**WHAT YOU HAVE TO DO:** Keep only the lines of the material below that contain the word "Desenvolvedor". Copy those lines.

**DATA TO PROCESS:**
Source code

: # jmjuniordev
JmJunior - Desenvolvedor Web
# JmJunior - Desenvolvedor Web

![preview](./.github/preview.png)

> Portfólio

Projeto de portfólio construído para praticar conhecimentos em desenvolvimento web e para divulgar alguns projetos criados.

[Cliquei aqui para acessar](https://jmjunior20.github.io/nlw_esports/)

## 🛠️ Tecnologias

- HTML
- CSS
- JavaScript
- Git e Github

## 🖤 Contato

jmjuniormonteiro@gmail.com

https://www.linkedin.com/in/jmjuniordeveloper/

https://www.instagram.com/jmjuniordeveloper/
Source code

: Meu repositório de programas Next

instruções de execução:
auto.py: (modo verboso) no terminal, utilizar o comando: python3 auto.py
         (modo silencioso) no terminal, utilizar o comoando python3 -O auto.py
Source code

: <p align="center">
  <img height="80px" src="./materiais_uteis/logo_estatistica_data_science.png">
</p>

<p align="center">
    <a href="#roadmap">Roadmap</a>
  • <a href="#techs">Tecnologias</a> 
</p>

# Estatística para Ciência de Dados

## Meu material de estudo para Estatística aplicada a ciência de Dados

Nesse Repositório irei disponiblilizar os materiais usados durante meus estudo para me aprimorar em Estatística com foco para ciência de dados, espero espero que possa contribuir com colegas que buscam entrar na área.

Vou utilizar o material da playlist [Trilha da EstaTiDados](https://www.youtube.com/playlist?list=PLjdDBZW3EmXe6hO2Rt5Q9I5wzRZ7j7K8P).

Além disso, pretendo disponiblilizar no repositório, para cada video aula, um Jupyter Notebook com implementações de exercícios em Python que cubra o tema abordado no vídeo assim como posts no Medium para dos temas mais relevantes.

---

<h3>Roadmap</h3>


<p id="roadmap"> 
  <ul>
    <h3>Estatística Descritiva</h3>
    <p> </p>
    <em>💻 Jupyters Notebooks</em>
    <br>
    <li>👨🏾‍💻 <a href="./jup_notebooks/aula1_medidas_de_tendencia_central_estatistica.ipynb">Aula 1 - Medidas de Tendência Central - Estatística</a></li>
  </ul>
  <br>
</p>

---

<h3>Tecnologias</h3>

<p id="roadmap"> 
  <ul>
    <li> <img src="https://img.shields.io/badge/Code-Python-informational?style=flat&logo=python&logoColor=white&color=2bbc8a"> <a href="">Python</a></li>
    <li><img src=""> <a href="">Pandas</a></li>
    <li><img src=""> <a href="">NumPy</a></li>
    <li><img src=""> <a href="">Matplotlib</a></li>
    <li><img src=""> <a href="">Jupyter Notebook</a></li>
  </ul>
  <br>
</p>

**TASK OUTPUT:**
JmJunior - Desenvolvedor Web
# JmJunior - Desenvolvedor Web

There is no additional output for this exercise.